Intersectionality allows for us to look at the various ways womanhood affects those experiencing it, instead of just slapping one catch all experience of femininity onto all women. It lets us understand that a woman of color, for example, has less amounts of racial privilege than a white woman and must deal with the burden of specific stereotypes around being a woman of color. Intersectional feminism centers the women with multiple identities, or “intersections,” that society considers unfavorable or marginalized.
However, with all the strides intersectional theory has made in social justice circles, the plight of Autistic women is largely ignored by even the most inclusive feminist circles.
Disabled women as a broader group are often lumped together, even though cognitively disabled, intellectually disabled and physically disabled women contend with incredibly different forms of ableism. Alternatively, the feminist movement also tends to cater to physically disabled women who often have more visibility (which, granted, isn’t a lot) and acceptance than those whose minds are thought to be lesser.
It’s common in the disabled community for people to justify their humanity by asserting their neurotypicality, while erasing and oppressing non-neurotypicals. The pro-Autistic movement itself is mostly made up of women, queer individuals and people of color, and yet somehow it always ends up headed by cis white men. In both feminism and Autistic advocacy, women (especially ones with multiple intersections) are ignored and pushed to the sidelines despite typically facing greater oppression than cis autistic men.
Thus, it’s important to make sure to be inclusive towards autistic women and GNC individuals in both feminism and disabled activism. Here are some ways that I’ve compiled on how to make your feminism both inclusive and accepting as a queer, Autistic feminist.
1.       Mention Autistic Women and Bodily Autonomy
Women’s rights to their bodies are an important topic to discuss in feminism, but Autistic women deal with specific challenges in regard to consent and access to care and their bodies, so it’s important to bring up these issues in your discussions.

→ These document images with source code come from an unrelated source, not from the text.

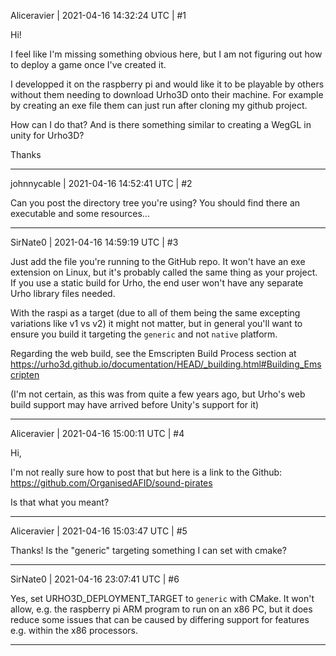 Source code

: Aliceravier | 2021-04-16 14:32:24 UTC | #1

Hi!

I feel like I'm missing something obvious here, but I am not figuring out how to deploy a game once I've created it.

I developped it on the raspberry pi and would like it to be playable by others without them needing to download Urho3D onto their machine. For example by creating an exe file them can just run after cloning my github project.

How can I do that? 
And is there something similar to creating a WegGL in unity for Urho3D?

Thanks

-------------------------

johnnycable | 2021-04-16 14:52:41 UTC | #2

Can you post the directory tree you're using? You should find there an executable and some resources...

-------------------------

SirNate0 | 2021-04-16 14:59:19 UTC | #3

Just add the file you're running to the GitHub repo. It won't have an exe extension on Linux, but it's probably called the same thing as your project. If you use a static build for Urho, the end user won't have any separate Urho library files needed.

With the raspi as a target (due to all of them being the same excepting variations like v1 vs v2) it might not matter, but in general you'll want to ensure you build it targeting the `generic` and not `native` platform.

Regarding the web build, see the Emscripten Build Process section at
https://urho3d.github.io/documentation/HEAD/_building.html#Building_Emscripten

(I'm not certain, as this was from quite a few years ago, but Urho's web build support may have arrived before Unity's support for it)

-------------------------

Aliceravier | 2021-04-16 15:00:11 UTC | #4

Hi, 

I'm not really sure how to post that but here is a link to the Github: https://github.com/OrganisedAFID/sound-pirates

Is that what you meant?

-------------------------

Aliceravier | 2021-04-16 15:03:47 UTC | #5

Thanks! 
Is the "generic" targeting something I can set with cmake?

-------------------------

SirNate0 | 2021-04-16 23:07:41 UTC | #6

Yes, set URHO3D_DEPLOYMENT_TARGET to `generic` with CMake. It won't allow, e.g. the raspberry pi ARM program to run on an x86 PC, but it does reduce some issues that can be caused by differing support for features e.g. within the x86 processors.

-------------------------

For starters, the court case Buck v. Bell still stands to this day. The case itself took place in the early 20th century during the eugenicist movement, and the court’s ruling allowed the forced sterilization of anyone labeled feebleminded. It’s legal for parents and guardians of the disabled to sign paper and sterilize anyone under their control regardless of whether the person in question consent to it even now. This is especially unsettling for women of color, who have historically been abused by eugenicist doctors. (See The Immortal Life of Henrietta Lacks and the book Imbeciles for more information on these topics).
In the medical industry, there are also barriers Autistic women must deal with. Today, there are still ableist debates about whether Autistic and other disabled people deserve emergency medical treatment and organ transplants. Once again, this is especially bad for women of color who deal with medical abuse and malpractice committed against them in modern times.
The gist is, the most vulnerable Autistic women often don’t have the ability to consent to harmful and damaging procedures.
For transgender Autistic women, the burden is tenfold. Many Autistic trans people on social media have shared their stories about how people struggled to believe that they were trans because of their neurological difference. This makes transitional care and access much harder for GNC Autistic people and trans people, as their gender identity is viewed as a symptom.
2.       Talk About Consent
Along with consent to medical procedures, there’s also the fact that Autistic women are particularly vulnerable to the whims of violence against women. Here are some ideas to mention when talking about consent.
First off, many Autistic women use alternative methods of communication. Neurotypical women can usually say an explicit ‘yes’ or ‘no,’ though they still face violence. For Autistic women who are nonverbal and communicate through AAC, in a victim blaming culture such as ours their hindered ability to consent can be used against them.
Through ABA therapy, Autistic women are also further taught that their ‘no’ doesn’t matter. True ABA therapy, created by Ivar Lovaas, is essentially legal conditioning. The aim of this psychological form of abuse is to train Autistic children into seeming more Neurotypical instead of embracing their unique neurology and changing their environment to fit their needs. These kids are taught to obey authority at all times, or else they’ll deal with the use of an aversiv e. This of course, discourages their active consent to a situation and puts Autistic women in a dangerous position.
If they are physically as well as cognitively disabled, they may not physically be able to resist or run from an attacker. In many cases, an incidence of assault is justified by the perpetrator claiming that the victim wouldn’t have had a consensual encounter otherwise because they are “ugly” or unworthy of a healthy relationship. Autistic women are often considered to be such..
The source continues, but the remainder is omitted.